Seuls 53 % des Guinéens disposent aujourd’hui d’un accès à l’électricité, le gouvernement multiplie les initiatives pour combler ce retard énergétique qui freine encore la transformation économique du pays.

Ce mercredi 26 novembre 2025, dans un réceptif hôtelier à Kaloum, le ministère de l’Énergie, le PNUD et l’Agence Guinéenne pour l’Électrification Rurale (AGER) ont présenté aux membres du gouvernement, aux diplomates et aux acteurs du secteur les dernières avancées du Pacte national de l’énergie EM300.

Ce programme ambitieux vise 100 % d’accès à l’électricité et 70 % d’énergies renouvelables d’ici 2030, pour un investissement global estimé à près de 9 milliards de dollars.

Des réalisations concrètes sur le terrain

Dans le cadre de cette stratégie nationale, des projets phares ont déjà vu le jour à Thianguelbori, Kalinko et Siguirini, trois localités devenues des vitrines du potentiel énergétique guinéen grâce aux mini-réseaux solaires.

Le Plan national d’électrification rurale Horizon 2040 ambitionne d’électrifier 15 000 des 26 000 localités recensées, afin de combler l’importante fracture énergétique entre zones urbaines et rurales.

Cette rencontre de Kaloum a également rappelé un principe essentiel : l’énergie est un catalyseur de développement local, comme l’a souligné Guineematin.com, présent lors de l’événement.

Namory Camara : « L’énergie est un pilier fondamental pour l’accès universel »

Le ministre de l’Énergie, Namory Camara, a mis en avant l’impact déjà visible des projets d’électrification rurale sur les populations, notamment sur l’autonomisation des femmes et des jeunes entrepreneurs.

Il a rappelé que ces installations ne sont pas de simples infrastructures techniques, mais des leviers de transformation profonde :
« Nous inscrivons notre action dans une vision structurante où l’énergie est un pilier fondamental pour l’accès universel. (…) À Tchanguelbori (…) une centrale solaire de 152 kw (…) éclaire désormais plus de 34 000 habitants.
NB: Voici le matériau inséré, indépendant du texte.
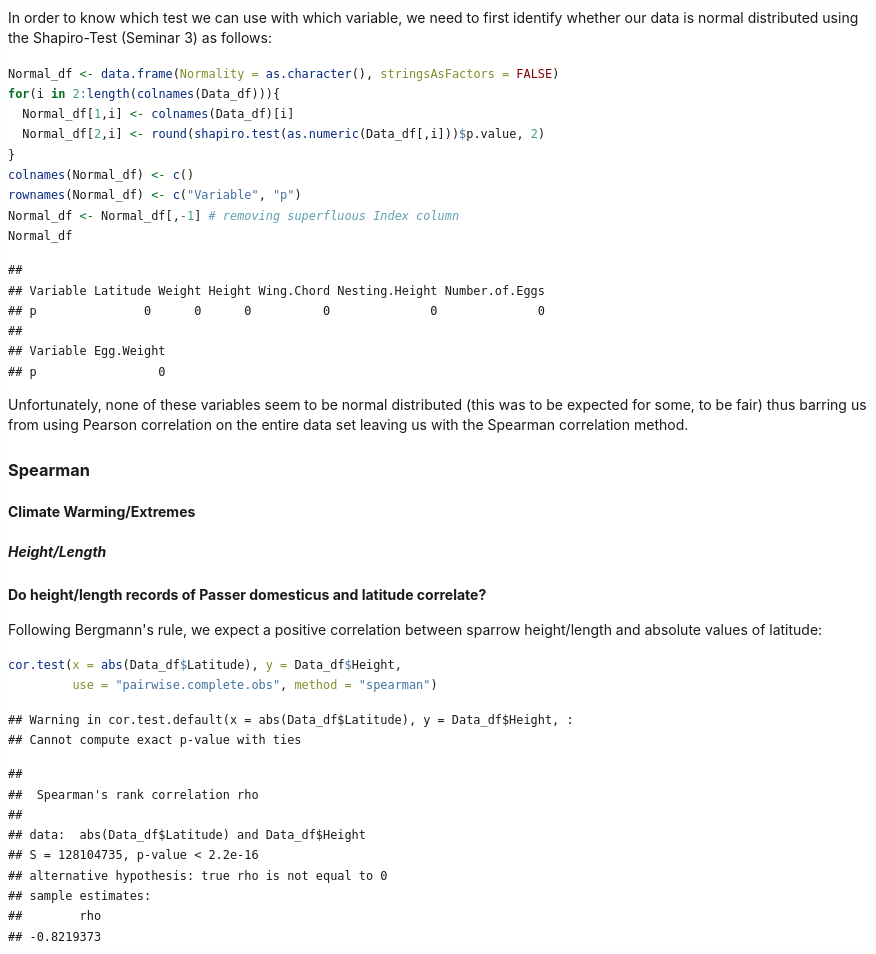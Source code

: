 In order to know which test we can use with which variable, we need to first identify whether our data is normal distributed using the Shapiro-Test (Seminar 3) as follows:

```r
Normal_df <- data.frame(Normality = as.character(), stringsAsFactors = FALSE)
for(i in 2:length(colnames(Data_df))){
  Normal_df[1,i] <- colnames(Data_df)[i]
  Normal_df[2,i] <- round(shapiro.test(as.numeric(Data_df[,i]))$p.value, 2)
}
colnames(Normal_df) <- c()
rownames(Normal_df) <- c("Variable", "p")
Normal_df <- Normal_df[,-1] # removing superfluous Index column
Normal_df
```

```
##                                                                         
## Variable Latitude Weight Height Wing.Chord Nesting.Height Number.of.Eggs
## p               0      0      0          0              0              0
##                    
## Variable Egg.Weight
## p                 0
```
Unfortunately, none of these variables seem to be normal distributed (this was to be expected for some, to be fair) thus barring us from using Pearson correlation on the entire data set leaving us with the Spearman correlation method. 

### Spearman

#### Climate Warming/Extremes

##### Height/Length

**Do height/length records of Passer domesticus and latitude correlate?**

Following Bergmann's rule, we expect a positive correlation between sparrow height/length and absolute values of latitude:

```r
cor.test(x = abs(Data_df$Latitude), y = Data_df$Height, 
         use = "pairwise.complete.obs", method = "spearman")
```

```
## Warning in cor.test.default(x = abs(Data_df$Latitude), y = Data_df$Height, :
## Cannot compute exact p-value with ties
```

```
## 
## 	Spearman's rank correlation rho
## 
## data:  abs(Data_df$Latitude) and Data_df$Height
## S = 128104735, p-value < 2.2e-16
## alternative hypothesis: true rho is not equal to 0
## sample estimates:
##        rho 
## -0.8219373
```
Cette lumière renforce l’éducation, les centres de santé, le commerce et ouvre des perspectives à la jeunesse. »

Le ministre a également détaillé les avancées de Kalinko et Siguirini, où les mini-centrales solaires soutiennent commerces, services locaux et activités génératrices de revenus, contribuant à réduire l’exode rural et à renforcer la cohésion sociale.

Le PNUD réaffirme son engagement : « L’énergie est un transformateur du développement socio-économique »

Alhassane Ba, Représentant Résident Adjoint du PNUD, a rappelé le rôle stratégique de l’institution dans la conception, le financement et l’accompagnement technique du programme national d’électrification rurale.

Il insiste sur les effets immédiats observés dans les localités récemment électrifiées :
« La centrale solaire inaugurée samedi dernier a transformé les conditions de vie des 34 000 habitants : naissance de nouveaux ateliers, conservation des boissons et produits halieutiques, amélioration de l’éducation. »

Le PNUD a également amorcé un profilage des 375 communes du pays pour identifier les zones prioritaires et les opportunités économiques, toujours avec la conviction que l’énergie est indispensable à toute activité productive.

M. Ba assure que le PNUD poursuivra son appui via la formation, la modernisation des outils, la collecte de données et la mobilisation de financements climatiques, notamment dans le cadre du Pacte M300.

Une fracture énergétique encore profonde

Malgré ces avancées, le directeur de l’AGER, Moussa Condé, alerte sur les disparités persistantes :

  • 91 % d’accès en zone urbaine
  • 23 % en zone rurale
  • alors que 60 % de la population vivent dans ces zones.

Il rappelle avec force que l’électricité est « une infrastructure de souveraineté » et un marqueur de justice territoriale :
« Nous parlons de dignité, d’inclusion et de justice territoriale. (…) Là où arrive l’électricité, l’agriculture se modernise, les ateliers se développent, les femmes créent des unités de transformation, les jeunes lancent des activités numériques. »

La Guinée, dotée d’un potentiel de plus de 6 000 MW hydroélectriques, d’une forte irradiation solaire et de ressources en biomasse, reste encore loin de son potentiel réel.

Le PNER Horizon 2040 se veut donc un tournant décisif, misant sur des solutions techniques adaptées : mini-centrales solaires, systèmes hybrides, extensions de réseau, micro-hydro, etc.

Entre vision stratégique, financements massifs, innovations techniques et partenariats multisectoriels, la Guinée veut désormais faire de l’électricité un droit accessible à tous et un moteur de croissance.

Le défi est immense, mais les premières réalisations montrent une dynamique résolument engagée vers une transition énergétique inclusive, mettant l’accent sur l’équité territoriale et le développement économique des zones rurales.